Glen Fogel, The Oregonian
Glen Fogel at PICA, Portland, Oregon
Originally published in The Oregonian

In "With Me ... You," 2011, an expansive video installation by Brooklyn-based artist Glen Fogel currently on display at the Portland Institute for Contemporary Art, five diamond rings are projected on five screens, which run the length of the dim gallery. The enormous synchronized rings, which represent four generations in the artist's family, spin weightlessly as their mounted gems spangle with exaggerated starbursts. 
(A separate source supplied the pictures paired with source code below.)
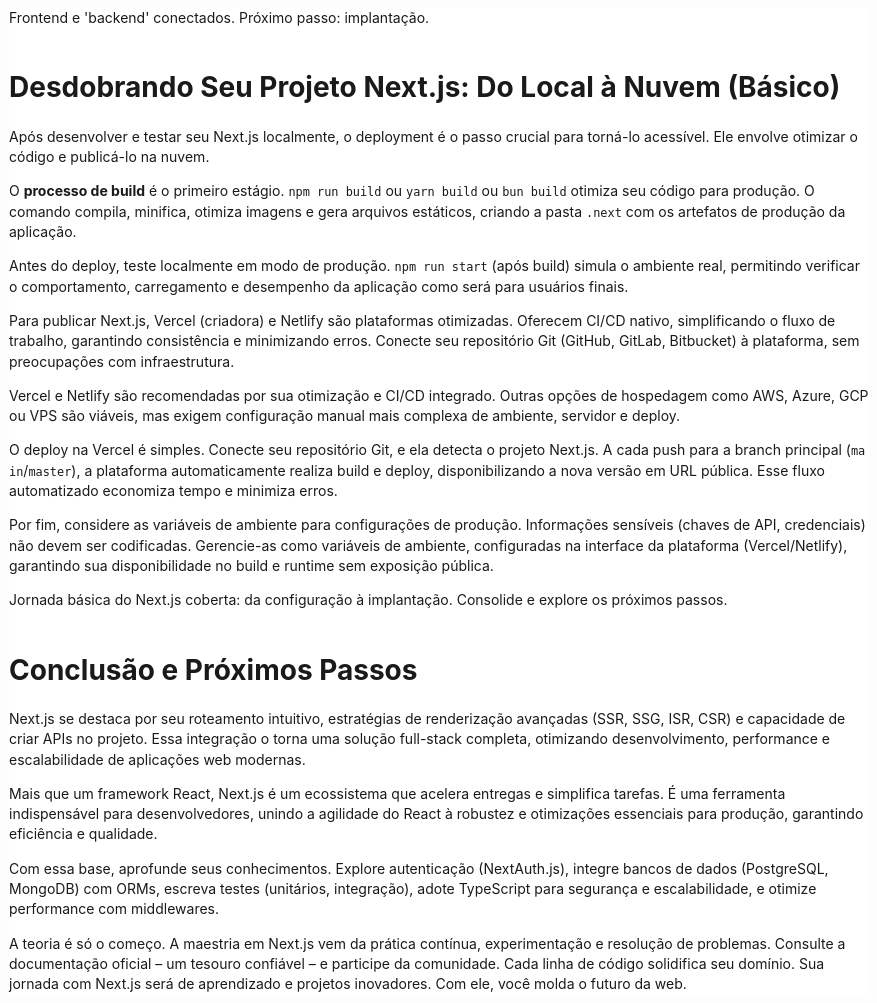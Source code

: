 Frontend e 'backend' conectados. Próximo passo: implantação.

# Desdobrando Seu Projeto Next.js: Do Local à Nuvem (Básico)

Após desenvolver e testar seu Next.js localmente, o deployment é o passo crucial para torná-lo acessível. Ele envolve otimizar o código e publicá-lo na nuvem.

O **processo de build** é o primeiro estágio. `npm run build` ou `yarn build` ou `bun build` otimiza seu código para produção. O comando compila, minifica, otimiza imagens e gera arquivos estáticos, criando a pasta `.next` com os artefatos de produção da aplicação.

Antes do deploy, teste localmente em modo de produção. `npm run start` (após build) simula o ambiente real, permitindo verificar o comportamento, carregamento e desempenho da aplicação como será para usuários finais.

Para publicar Next.js, Vercel (criadora) e Netlify são plataformas otimizadas. Oferecem CI/CD nativo, simplificando o fluxo de trabalho, garantindo consistência e minimizando erros. Conecte seu repositório Git (GitHub, GitLab, Bitbucket) à plataforma, sem preocupações com infraestrutura.

Vercel e Netlify são recomendadas por sua otimização e CI/CD integrado. Outras opções de hospedagem como AWS, Azure, GCP ou VPS são viáveis, mas exigem configuração manual mais complexa de ambiente, servidor e deploy.

O deploy na Vercel é simples. Conecte seu repositório Git, e ela detecta o projeto Next.js. A cada push para a branch principal (`main`/`master`), a plataforma automaticamente realiza build e deploy, disponibilizando a nova versão em URL pública. Esse fluxo automatizado economiza tempo e minimiza erros.

Por fim, considere as variáveis de ambiente para configurações de produção. Informações sensíveis (chaves de API, credenciais) não devem ser codificadas. Gerencie-as como variáveis de ambiente, configuradas na interface da plataforma (Vercel/Netlify), garantindo sua disponibilidade no build e runtime sem exposição pública.

Jornada básica do Next.js coberta: da configuração à implantação. Consolide e explore os próximos passos.

# Conclusão e Próximos Passos
Next.js se destaca por seu roteamento intuitivo, estratégias de renderização avançadas (SSR, SSG, ISR, CSR) e capacidade de criar APIs no projeto. Essa integração o torna uma solução full-stack completa, otimizando desenvolvimento, performance e escalabilidade de aplicações web modernas.

Mais que um framework React, Next.js é um ecossistema que acelera entregas e simplifica tarefas. É uma ferramenta indispensável para desenvolvedores, unindo a agilidade do React à robustez e otimizações essenciais para produção, garantindo eficiência e qualidade.

Com essa base, aprofunde seus conhecimentos. Explore autenticação (NextAuth.js), integre bancos de dados (PostgreSQL, MongoDB) com ORMs, escreva testes (unitários, integração), adote TypeScript para segurança e escalabilidade, e otimize performance com middlewares.

A teoria é só o começo. A maestria em Next.js vem da prática contínua, experimentação e resolução de problemas. Consulte a documentação oficial – um tesouro confiável – e participe da comunidade. Cada linha de código solidifica seu domínio. Sua jornada com Next.js será de aprendizado e projetos inovadores. Com ele, você molda o futuro da web.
Stylistically, the videos conjure the showcase formats of the Home Shopping Network or QVC. As the rings rotate, dive and surface, their unerring choreography is designed to hypnotize us and prod us to foist our own unfulfilled longings on the symbolic objects. Such a treatment of the rings, fraught with personal meaning, would seem to cheapen the family's valuation of them or, worse, reduce them to mass-produced, mass-marketed trinkets of love. This is precisely Fogel's point: When we project our desires onto another person or thing, it is a solitary and solipsistic process, not an exchange. Or, to put it in the clichéd parlance of breakups, "It's not you; it's me." 
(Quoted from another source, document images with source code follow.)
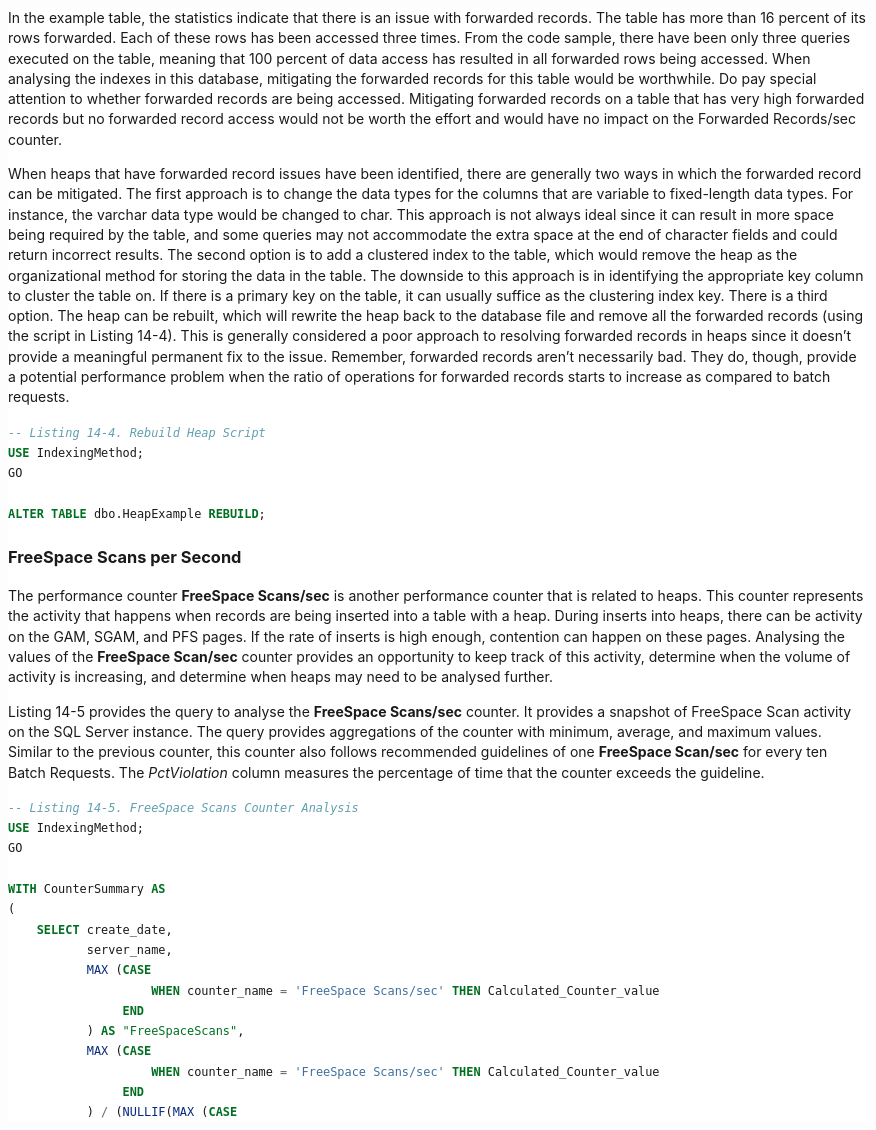 In the example table, the statistics indicate that there is an issue with forwarded records. The table has more than 16 percent of its rows forwarded. Each of these rows has been accessed three times. From the code sample, there have been only three queries executed on the table, meaning that 100 percent of data access has resulted in all forwarded rows being accessed. When analysing the indexes in this database, mitigating the forwarded records for this table would be worthwhile. Do pay special attention to whether forwarded records are being accessed. Mitigating forwarded records on a table that has very high forwarded records but no forwarded record access would not be worth the effort and would have no impact on the Forwarded Records/sec counter.

When heaps that have forwarded record issues have been identified, there are generally two ways in which the forwarded record can be mitigated. The first approach is to change the data types for the columns that are variable to fixed-length data types. For instance, the varchar data type would be changed to char. This approach is not always ideal since it can result in more space being required by the table, and some queries may not accommodate the extra space at the end of character fields and could return incorrect results. The second option is to add a clustered index to the table, which would remove the heap as the organizational method for storing the data in the table. The downside to this approach is in identifying the appropriate key column to cluster the table on. If there is a primary key on the table, it can usually suffice as the clustering index key. There is a third option. The heap can be rebuilt, which will rewrite the heap back to the database file and remove all the forwarded records (using the script in Listing 14-4). This is generally considered a poor approach to resolving forwarded records in heaps since it doesn’t provide a meaningful permanent fix to the issue. Remember, forwarded records aren’t necessarily bad. They do, though, provide a potential performance problem when the ratio of operations for forwarded records starts to increase as compared to batch requests.

```sql
-- Listing 14-4. Rebuild Heap Script
USE IndexingMethod;
GO

ALTER TABLE dbo.HeapExample REBUILD;
```

### FreeSpace Scans per Second

The performance counter **FreeSpace Scans/sec** is another performance counter that is related to heaps. This counter represents the activity that happens when records are being inserted into a table with a heap. During inserts into heaps, there can be activity on the GAM, SGAM, and PFS pages. If the rate of inserts is high enough, contention can happen on these pages. Analysing the values of the **FreeSpace Scan/sec** counter provides an opportunity to keep track of this activity, determine when the volume of activity is increasing, and determine when heaps may need to be analysed further.

Listing 14-5 provides the query to analyse the **FreeSpace Scans/sec** counter. It provides a snapshot of FreeSpace Scan activity on the SQL Server instance. The query provides aggregations of the counter with minimum, average, and maximum values. Similar to the previous counter, this counter also follows recommended guidelines of one **FreeSpace Scan/sec** for every ten Batch Requests. The *PctViolation* column measures the percentage of time that the counter exceeds the guideline.

```sql
-- Listing 14-5. FreeSpace Scans Counter Analysis
USE IndexingMethod;
GO

WITH CounterSummary AS
(
    SELECT create_date,
           server_name,
           MAX (CASE
                    WHEN counter_name = 'FreeSpace Scans/sec' THEN Calculated_Counter_value
                END
           ) AS "FreeSpaceScans",
           MAX (CASE
                    WHEN counter_name = 'FreeSpace Scans/sec' THEN Calculated_Counter_value
                END
           ) / (NULLIF(MAX (CASE
```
Throughout the exhibition "My Apocalyptic Moment," which continues upstairs in PICA's new permanent space, Fogel explores the ways we attach our desires to others. In four large-scale paintings, he re-creates love letters he received in his youth, faithfully representing the idiosyncratic penmanship, typos and the folds and creases of the originals. Without fail, the letters are full of the torrid intensity of young love -- "Please don't think I'm being overly dramatic," implores the author of "From Jamie (date unknown, cursive)," 2011. Reading through them -- and the stock sentiments reprised again and again-- is a slog. They are febrile, yet feeble, attempts to manifest an inner sensation as something transferable. Though that idea could just as easily be applied to the enterprise of art-making in general, Fogel leverages the fervor with which the letters' authors attempt to translate their emotions, mystified by how little is actually communicated. If the letters are ostensibly about the artist, they function more as portraits of their authors. 

Fogel's critique of outward desires is a slow-reveal in the painted love letters, but it's comically pronounced in "With Me ... You." The mesmerizing videos of the floating rings are intermittently interrupted by dozens of white fluorescent lights installed along the walls on either side of the central screens. Like house lights in a movie theater, they signal a sobering end to the fantasy. 
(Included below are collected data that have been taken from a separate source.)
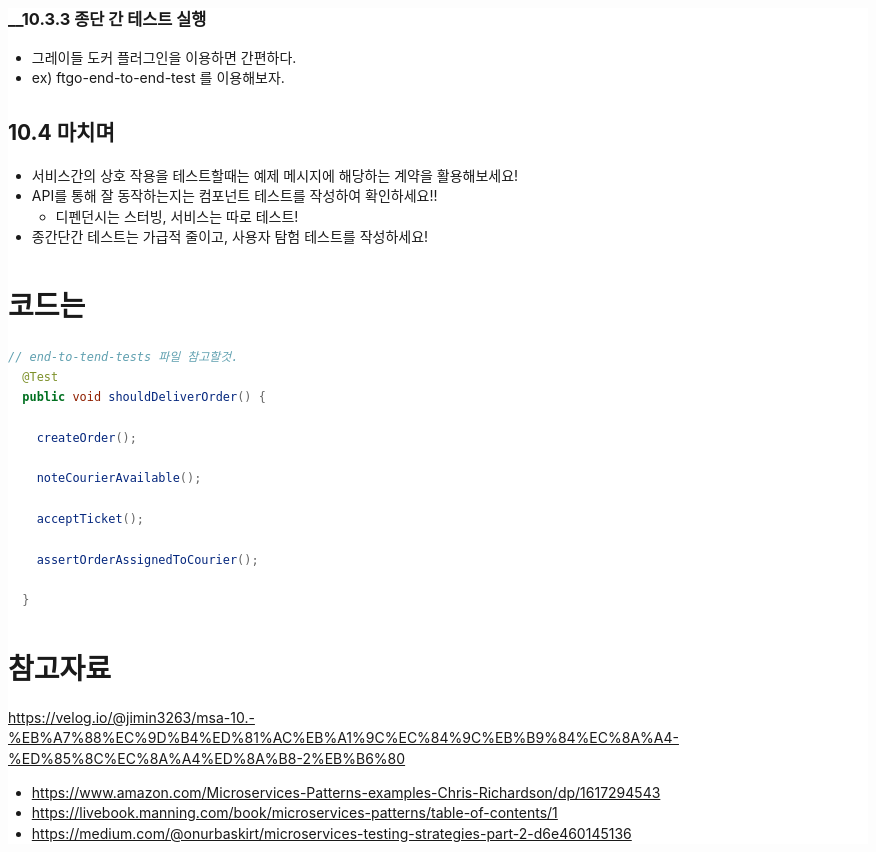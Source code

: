 ### \_\_10.3.3 종단 간 테스트 실행

- 그레이들 도커 플러그인을 이용하면 간편하다.
- ex) ftgo-end-to-end-test 를 이용해보자.

## 10.4 마치며

- 서비스간의 상호 작용을 테스트할때는 예제 메시지에 해당하는 계약을 활용해보세요!
- API를 통해 잘 동작하는지는 컴포넌트 테스트를 작성하여 확인하세요!!
  - 디펜던시는 스터빙, 서비스는 따로 테스트!
- 종간단간 테스트는 가급적 줄이고, 사용자 탐험 테스트를 작성하세요!

# 코드는

```java
// end-to-tend-tests 파일 참고할것.
  @Test
  public void shouldDeliverOrder() {

    createOrder();

    noteCourierAvailable();

    acceptTicket();

    assertOrderAssignedToCourier();

  }
```

# 참고자료

https://velog.io/@jimin3263/msa-10.-%EB%A7%88%EC%9D%B4%ED%81%AC%EB%A1%9C%EC%84%9C%EB%B9%84%EC%8A%A4-%ED%85%8C%EC%8A%A4%ED%8A%B8-2%EB%B6%80

- https://www.amazon.com/Microservices-Patterns-examples-Chris-Richardson/dp/1617294543
- https://livebook.manning.com/book/microservices-patterns/table-of-contents/1
- https://medium.com/@onurbaskirt/microservices-testing-strategies-part-2-d6e460145136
Fogel punctuates this moment with a piece of familiar audio -- the three-note phrase iTunes plays when a file import or download completes -- which is broadcast from a suspended speaker cone, like a computer's volume icon brought to life. The bright lights and iTunes alert indelicately undo the moody spectacle of the rings twisting in space, revealing how "With Me .. You" enchants viewers in order to break the very spell it casts.

For Fogel, the moment we begin to interpret the rings through the filter of our own lives, considering our own relationships or experiences of love, is also the moment love becomes a kind of window shopping in which our reflections mingle inextricably with the objects of our desires.